Penyihir asal Vom tersebut segera berlari memasuki ruangan lalu melongok keluar pagar menara. Rak terkejut karena Dra muncul di sampingnya.
TENG! TENG! TENG!
Suara lonceng yang dibunyikan oleh Rak mengejutkan semua orang. Para penjaga istana Zen bergegas bersiap dengan senjata dalam genggaman. Mata Rak dan Dra menajam saat mereka melihat pergerakan dari balik awan seperti ada benda terbang mendekat ke arah istana.
"Eekkk!"
"Itu Hem dan Kem!" seru Dra lega ketika melihat dua pria yang ditugaskan kala itu untuk membantu pasukan gabungan misi penyelamatan anak-anak Panglima Rat muncul.
Dra dengan sigap melepaskan mantra dari dua telapak tangannya ke luar jendela menara. Seketika, muncul kupu-kupu ungu yang terbang di sekitar penjaga benteng. Para prajurit itu menurunkan senjata saat tahu jika yang datang adalah sekutu.
"Apa aku tak salah lihat?" tanya Boh ketika dua pria mantan anak buah Wen telah mendarat bersama tunggangan mereka.
"Pyu?" sahut Putri Xen saat menyadari jika ada yang membonceng.
"Sa-salam, Putri Xen, Pangeran Owe," sapanya sopan dengan membungkuk.
Para petinggi yang masih berada di Zen langsung berhambur keluar istana untuk menemui tiga orang itu. Dra dan Rak bergegas turun. Boh meminta mereka untuk masuk ke dalam memberikan laporan dari hasil misi.
Aula Kerajaan Zen.
"Kau bilang apa? Kol memimpin pengungsi Tur ke hutan kabut putih?" tanya Putri Xen sampai melebarkan mata.
"Itu benar, Putri. Hanya saja, aku tak begitu yakin dengan kondisi warga Tur saat ini. Hutan menelan mereka," jawab Pyu memberikan informasi.
__ADS_1
"Lalu ... di mana Fuu dan lainnya?" tanya Dra yang akhirnya ikut bergabung.
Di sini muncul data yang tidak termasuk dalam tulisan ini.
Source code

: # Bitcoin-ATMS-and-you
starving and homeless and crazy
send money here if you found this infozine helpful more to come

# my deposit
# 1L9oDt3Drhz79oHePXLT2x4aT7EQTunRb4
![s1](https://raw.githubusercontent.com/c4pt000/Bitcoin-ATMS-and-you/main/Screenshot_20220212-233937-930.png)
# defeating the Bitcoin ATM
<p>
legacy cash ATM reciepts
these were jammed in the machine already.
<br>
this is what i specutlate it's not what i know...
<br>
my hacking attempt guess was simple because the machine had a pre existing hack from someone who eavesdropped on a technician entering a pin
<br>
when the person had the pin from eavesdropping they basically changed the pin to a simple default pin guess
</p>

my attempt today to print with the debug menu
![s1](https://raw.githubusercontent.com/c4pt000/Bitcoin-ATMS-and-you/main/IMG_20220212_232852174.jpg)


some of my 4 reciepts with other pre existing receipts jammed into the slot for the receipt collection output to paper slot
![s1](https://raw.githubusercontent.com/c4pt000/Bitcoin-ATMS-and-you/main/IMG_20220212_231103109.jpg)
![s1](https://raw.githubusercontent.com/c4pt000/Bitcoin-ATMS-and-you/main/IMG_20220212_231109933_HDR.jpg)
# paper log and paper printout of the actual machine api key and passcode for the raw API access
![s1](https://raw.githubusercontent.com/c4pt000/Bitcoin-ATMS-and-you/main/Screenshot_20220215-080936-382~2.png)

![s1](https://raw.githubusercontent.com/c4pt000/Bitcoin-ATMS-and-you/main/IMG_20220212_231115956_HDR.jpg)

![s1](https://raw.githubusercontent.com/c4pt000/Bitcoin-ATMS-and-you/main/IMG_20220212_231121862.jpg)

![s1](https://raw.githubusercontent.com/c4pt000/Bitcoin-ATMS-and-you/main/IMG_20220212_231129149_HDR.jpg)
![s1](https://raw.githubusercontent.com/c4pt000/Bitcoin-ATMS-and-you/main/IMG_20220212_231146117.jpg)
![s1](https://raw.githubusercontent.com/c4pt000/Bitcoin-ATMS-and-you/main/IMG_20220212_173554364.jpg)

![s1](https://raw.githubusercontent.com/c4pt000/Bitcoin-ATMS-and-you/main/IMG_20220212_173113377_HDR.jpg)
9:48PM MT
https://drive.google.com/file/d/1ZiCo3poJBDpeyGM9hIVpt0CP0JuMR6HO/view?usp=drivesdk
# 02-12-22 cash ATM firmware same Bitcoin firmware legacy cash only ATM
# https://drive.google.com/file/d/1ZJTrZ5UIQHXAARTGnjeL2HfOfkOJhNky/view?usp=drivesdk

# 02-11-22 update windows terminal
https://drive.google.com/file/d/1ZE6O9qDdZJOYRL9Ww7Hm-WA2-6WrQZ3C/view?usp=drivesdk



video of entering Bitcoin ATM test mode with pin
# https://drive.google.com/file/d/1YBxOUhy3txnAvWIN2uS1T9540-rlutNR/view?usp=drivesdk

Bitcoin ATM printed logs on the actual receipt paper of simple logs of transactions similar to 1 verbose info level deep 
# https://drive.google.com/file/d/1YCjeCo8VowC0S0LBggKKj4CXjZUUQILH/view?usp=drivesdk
"Aku mengikuti mereka sampai ke sungai. Mereka berhasil bertemu dengan para manusia ubur-ubur. Hanya saja, aku tak tahu setelahnya karena ... tak bisa berenang," jawab Pyu dengan wajah tertunduk.
"Informasi darimu sudah sangat berguna, Pyu. Terima kasih," puji sang Pangeran yang membuat senyum Pyu terbit.
"Lalu, bagaimana dengan kalian?" tanya Rak menatap Kem dan Hem tajam.
"Kami berhasil menyingkirkan Neo si manusia burung dari Tur. Namun, tampaknya, kedatangan kami diketahui oleh penjaga wilayah. Kami khawatir jika pasukan Tur akan mendatangi hutan kabut putih," jawab Kem gelisah.
"Jangan khawatir. Satu-satunya tempat teraman di Negeri Kaa adalah hutan kabut putih dan rumah sang Naga. Raja Tur tak akan bisa mengusik mereka karena dia sudah pernah mencobanya," tegas Boh dan diangguki para pemberontak Tur lainnya.
"Lebih baik, kita fokus pada sang Raja. Aku mencemaskan tentang strategi cerdiknya kala itu. Aku memiliki firasat jika Raja memanfaatkan balon terbang kita. Jika hal itu benar terjadi, kita dalam bahaya," sahut Tej yang mengejutkan para pendengar.
"Gawat! Sebaiknya, kita segera kembali ke kerajaan dan bersiap! Kemampuan balon udara untuk tiba di sebuah wilayah cukup cepat meski belum bisa mengalahkan pohon jembatan," ujar Dra dan diangguki semua orang.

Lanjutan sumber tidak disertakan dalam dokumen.